Oxana Renda, Appellant, —

against

Eugene Roszko and HALINA ROSZKO, Respondents.


Appeal from a judgment of the Civil Court of the City of New York, Queens County (Barry A. Schwartz, J.), entered May 31, 2012. The judgment, after a nonjury trial, dismissed the action.


ORDERED that the judgment is affirmed, without costs.

Plaintiff brought this small claims action against defendants, her former tenants, to recover alleged arrears in rent. After a nonjury trial, the Civil Court found defendants' testimony regarding setoffs due them from plaintiff to be more credible than plaintiff's testimony and dismissed the action.
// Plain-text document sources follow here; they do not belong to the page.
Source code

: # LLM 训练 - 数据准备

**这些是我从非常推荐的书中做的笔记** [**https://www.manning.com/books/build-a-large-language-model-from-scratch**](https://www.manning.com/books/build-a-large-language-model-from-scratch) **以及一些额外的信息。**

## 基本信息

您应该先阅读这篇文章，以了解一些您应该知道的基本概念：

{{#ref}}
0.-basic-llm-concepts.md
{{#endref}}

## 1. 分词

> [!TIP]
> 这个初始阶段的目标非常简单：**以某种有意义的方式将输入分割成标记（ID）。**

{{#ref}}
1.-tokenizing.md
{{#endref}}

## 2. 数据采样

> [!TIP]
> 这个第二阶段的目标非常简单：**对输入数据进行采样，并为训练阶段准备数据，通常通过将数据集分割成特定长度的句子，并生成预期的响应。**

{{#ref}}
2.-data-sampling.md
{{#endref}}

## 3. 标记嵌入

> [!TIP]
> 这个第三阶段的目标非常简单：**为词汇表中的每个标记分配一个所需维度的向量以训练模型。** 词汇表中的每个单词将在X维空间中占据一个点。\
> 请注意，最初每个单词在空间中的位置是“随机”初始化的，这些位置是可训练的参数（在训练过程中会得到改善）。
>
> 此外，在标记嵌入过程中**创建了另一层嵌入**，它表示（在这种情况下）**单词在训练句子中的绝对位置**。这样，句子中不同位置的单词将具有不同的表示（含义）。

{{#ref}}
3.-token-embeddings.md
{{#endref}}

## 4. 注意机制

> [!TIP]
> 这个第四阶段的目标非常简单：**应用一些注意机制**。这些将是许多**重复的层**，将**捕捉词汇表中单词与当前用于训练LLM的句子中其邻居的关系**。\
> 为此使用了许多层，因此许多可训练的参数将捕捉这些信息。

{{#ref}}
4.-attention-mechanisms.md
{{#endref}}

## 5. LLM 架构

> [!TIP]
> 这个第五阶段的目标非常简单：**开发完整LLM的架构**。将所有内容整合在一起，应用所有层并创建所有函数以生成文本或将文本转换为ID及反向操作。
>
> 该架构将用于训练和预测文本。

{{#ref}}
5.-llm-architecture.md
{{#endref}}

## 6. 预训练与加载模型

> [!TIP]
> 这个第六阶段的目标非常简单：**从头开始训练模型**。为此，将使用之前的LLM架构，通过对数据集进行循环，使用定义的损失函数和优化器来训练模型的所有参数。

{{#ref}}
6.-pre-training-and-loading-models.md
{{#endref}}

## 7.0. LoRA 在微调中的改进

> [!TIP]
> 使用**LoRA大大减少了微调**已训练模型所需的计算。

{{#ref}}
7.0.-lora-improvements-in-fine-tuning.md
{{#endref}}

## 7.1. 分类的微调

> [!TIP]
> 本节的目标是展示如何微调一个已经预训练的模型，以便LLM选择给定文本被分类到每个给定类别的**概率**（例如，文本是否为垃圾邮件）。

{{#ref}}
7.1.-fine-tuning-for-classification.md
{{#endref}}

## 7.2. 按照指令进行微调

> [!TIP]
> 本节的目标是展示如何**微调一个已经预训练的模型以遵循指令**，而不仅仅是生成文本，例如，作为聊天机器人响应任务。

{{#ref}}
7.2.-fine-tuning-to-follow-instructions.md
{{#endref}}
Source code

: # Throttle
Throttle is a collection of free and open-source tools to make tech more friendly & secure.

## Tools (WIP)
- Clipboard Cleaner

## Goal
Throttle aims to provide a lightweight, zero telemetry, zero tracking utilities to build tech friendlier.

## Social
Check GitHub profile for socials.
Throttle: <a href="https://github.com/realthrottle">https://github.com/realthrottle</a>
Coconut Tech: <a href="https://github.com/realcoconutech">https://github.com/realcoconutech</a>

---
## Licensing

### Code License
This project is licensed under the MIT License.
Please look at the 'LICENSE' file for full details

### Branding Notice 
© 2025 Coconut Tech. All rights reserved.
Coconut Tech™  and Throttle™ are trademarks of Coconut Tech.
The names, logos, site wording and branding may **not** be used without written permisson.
Upon a review of the record, we find that the judgment provided the parties with substantial justice according to the rules and principles of substantive law (see CCA 1804, 1807; Ross v Friedman, 269 AD2d 584 [2000]; Williams v Roper, 269 AD2d 125, 126 [2000]).

The decision of a fact-finding court should not be disturbed upon appeal unless it is obvious that the court's conclusions could not be reached under any fair interpretation of the evidence (see Claridge Gardens v Menotti, 160 AD2d 544 [1990]). This standard applies with greater force to judgments rendered in the Small Claims Part of the court (see Williams, 269 [*2]AD2d at 126). As the record supports the Civil Court's determination, we find no reason to disturb the judgment.

Accordingly, the judgment is affirmed.

Rios, J.P., Pesce and Solomon, JJ., concur.